■ **Items listed in a dataset**:

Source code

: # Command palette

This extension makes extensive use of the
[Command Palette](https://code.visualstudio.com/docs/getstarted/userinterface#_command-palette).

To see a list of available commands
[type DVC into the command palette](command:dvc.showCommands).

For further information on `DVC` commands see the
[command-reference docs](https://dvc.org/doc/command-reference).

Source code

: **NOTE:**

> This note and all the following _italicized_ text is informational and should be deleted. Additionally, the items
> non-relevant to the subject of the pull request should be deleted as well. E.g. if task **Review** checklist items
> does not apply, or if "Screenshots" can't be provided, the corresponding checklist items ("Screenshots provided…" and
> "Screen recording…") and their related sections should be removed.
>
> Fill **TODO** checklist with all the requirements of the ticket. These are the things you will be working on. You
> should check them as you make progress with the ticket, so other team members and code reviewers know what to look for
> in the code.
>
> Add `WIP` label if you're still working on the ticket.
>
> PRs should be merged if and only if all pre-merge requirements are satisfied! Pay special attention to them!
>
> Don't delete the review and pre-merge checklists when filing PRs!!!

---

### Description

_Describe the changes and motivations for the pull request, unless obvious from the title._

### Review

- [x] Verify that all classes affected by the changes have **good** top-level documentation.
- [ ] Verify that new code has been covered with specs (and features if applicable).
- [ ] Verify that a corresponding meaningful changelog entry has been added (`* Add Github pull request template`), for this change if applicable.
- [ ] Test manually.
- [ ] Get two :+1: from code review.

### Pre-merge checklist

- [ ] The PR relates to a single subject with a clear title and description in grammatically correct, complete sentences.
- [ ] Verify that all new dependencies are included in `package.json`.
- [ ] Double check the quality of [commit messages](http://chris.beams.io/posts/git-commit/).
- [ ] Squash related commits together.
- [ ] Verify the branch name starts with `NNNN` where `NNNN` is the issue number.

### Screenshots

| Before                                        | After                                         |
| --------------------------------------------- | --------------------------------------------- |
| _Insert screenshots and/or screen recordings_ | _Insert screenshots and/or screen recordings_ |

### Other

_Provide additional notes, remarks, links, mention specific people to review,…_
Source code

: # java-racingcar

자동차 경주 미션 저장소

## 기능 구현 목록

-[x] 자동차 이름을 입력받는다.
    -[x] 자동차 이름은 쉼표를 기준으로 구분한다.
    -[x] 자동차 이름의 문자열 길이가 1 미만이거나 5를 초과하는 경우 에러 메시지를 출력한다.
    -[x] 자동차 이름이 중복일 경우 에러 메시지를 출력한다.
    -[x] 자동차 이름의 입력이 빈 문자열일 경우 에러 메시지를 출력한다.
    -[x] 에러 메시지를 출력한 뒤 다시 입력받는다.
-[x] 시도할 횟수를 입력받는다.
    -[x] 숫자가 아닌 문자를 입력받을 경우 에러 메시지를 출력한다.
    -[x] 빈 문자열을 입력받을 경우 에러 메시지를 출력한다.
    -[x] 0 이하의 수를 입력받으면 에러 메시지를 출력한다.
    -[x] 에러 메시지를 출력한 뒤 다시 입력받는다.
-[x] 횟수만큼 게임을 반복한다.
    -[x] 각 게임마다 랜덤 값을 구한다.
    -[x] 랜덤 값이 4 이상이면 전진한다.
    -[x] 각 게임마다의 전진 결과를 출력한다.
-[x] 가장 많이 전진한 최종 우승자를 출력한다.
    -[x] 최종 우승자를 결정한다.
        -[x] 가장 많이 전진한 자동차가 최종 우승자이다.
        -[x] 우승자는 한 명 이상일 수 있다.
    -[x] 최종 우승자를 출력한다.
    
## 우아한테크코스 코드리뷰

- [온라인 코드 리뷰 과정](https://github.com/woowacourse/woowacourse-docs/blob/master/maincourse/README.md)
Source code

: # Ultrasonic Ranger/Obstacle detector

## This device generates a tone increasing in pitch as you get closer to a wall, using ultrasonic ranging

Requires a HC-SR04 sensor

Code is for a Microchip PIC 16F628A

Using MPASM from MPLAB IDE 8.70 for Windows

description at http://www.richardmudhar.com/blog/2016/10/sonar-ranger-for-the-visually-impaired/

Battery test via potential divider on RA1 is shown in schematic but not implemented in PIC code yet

■ **YOUR TASK**: Repeat every record exactly as written, please.

■ **RESPONSE**:
Source code

: # Command palette

This extension makes extensive use of the
[Command Palette](https://code.visualstudio.com/docs/getstarted/userinterface#_command-palette).

To see a list of available commands
[type DVC into the command palette](command:dvc.showCommands).

For further information on `DVC` commands see the
[command-reference docs](https://dvc.org/doc/command-reference).

Source code

: **NOTE:**

> This note and all the following _italicized_ text is informational and should be deleted. Additionally, the items
> non-relevant to the subject of the pull request should be deleted as well. E.g. if task **Review** checklist items
> does not apply, or if "Screenshots" can't be provided, the corresponding checklist items ("Screenshots provided…" and
> "Screen recording…") and their related sections should be removed.
>
> Fill **TODO** checklist with all the requirements of the ticket. These are the things you will be working on. You
> should check them as you make progress with the ticket, so other team members and code reviewers know what to look for
> in the code.
>
> Add `WIP` label if you're still working on the ticket.
>
> PRs should be merged if and only if all pre-merge requirements are satisfied! Pay special attention to them!
>
> Don't delete the review and pre-merge checklists when filing PRs!!!

---

### Description

_Describe the changes and motivations for the pull request, unless obvious from the title._

### Review

- [x] Verify that all classes affected by the changes have **good** top-level documentation.
- [ ] Verify that new code has been covered with specs (and features if applicable).
- [ ] Verify that a corresponding meaningful changelog entry has been added (`* Add Github pull request template`), for this change if applicable.
- [ ] Test manually.
- [ ] Get two :+1: from code review.

### Pre-merge checklist

- [ ] The PR relates to a single subject with a clear title and description in grammatically correct, complete sentences.
- [ ] Verify that all new dependencies are included in `package.json`.
- [ ] Double check the quality of [commit messages](http://chris.beams.io/posts/git-commit/).
- [ ] Squash related commits together.
- [ ] Verify the branch name starts with `NNNN` where `NNNN` is the issue number.

### Screenshots

| Before                                        | After                                         |
| --------------------------------------------- | --------------------------------------------- |
| _Insert screenshots and/or screen recordings_ | _Insert screenshots and/or screen recordings_ |

### Other

_Provide additional notes, remarks, links, mention specific people to review,…_
Source code

: # java-racingcar

자동차 경주 미션 저장소

## 기능 구현 목록

-[x] 자동차 이름을 입력받는다.
    -[x] 자동차 이름은 쉼표를 기준으로 구분한다.
    -[x] 자동차 이름의 문자열 길이가 1 미만이거나 5를 초과하는 경우 에러 메시지를 출력한다.
    -[x] 자동차 이름이 중복일 경우 에러 메시지를 출력한다.
    -[x] 자동차 이름의 입력이 빈 문자열일 경우 에러 메시지를 출력한다.
    -[x] 에러 메시지를 출력한 뒤 다시 입력받는다.
-[x] 시도할 횟수를 입력받는다.
    -[x] 숫자가 아닌 문자를 입력받을 경우 에러 메시지를 출력한다.
    -[x] 빈 문자열을 입력받을 경우 에러 메시지를 출력한다.
    -[x] 0 이하의 수를 입력받으면 에러 메시지를 출력한다.
    -[x] 에러 메시지를 출력한 뒤 다시 입력받는다.
-[x] 횟수만큼 게임을 반복한다.
    -[x] 각 게임마다 랜덤 값을 구한다.
    -[x] 랜덤 값이 4 이상이면 전진한다.
    -[x] 각 게임마다의 전진 결과를 출력한다.
-[x] 가장 많이 전진한 최종 우승자를 출력한다.
    -[x] 최종 우승자를 결정한다.
        -[x] 가장 많이 전진한 자동차가 최종 우승자이다.
        -[x] 우승자는 한 명 이상일 수 있다.
    -[x] 최종 우승자를 출력한다.
    
## 우아한테크코스 코드리뷰

- [온라인 코드 리뷰 과정](https://github.com/woowacourse/woowacourse-docs/blob/master/maincourse/README.md)
Source code

: # Ultrasonic Ranger/Obstacle detector

## This device generates a tone increasing in pitch as you get closer to a wall, using ultrasonic ranging

Requires a HC-SR04 sensor

Code is for a Microchip PIC 16F628A

Using MPASM from MPLAB IDE 8.70 for Windows

description at http://www.richardmudhar.com/blog/2016/10/sonar-ranger-for-the-visually-impaired/

Battery test via potential divider on RA1 is shown in schematic but not implemented in PIC code yet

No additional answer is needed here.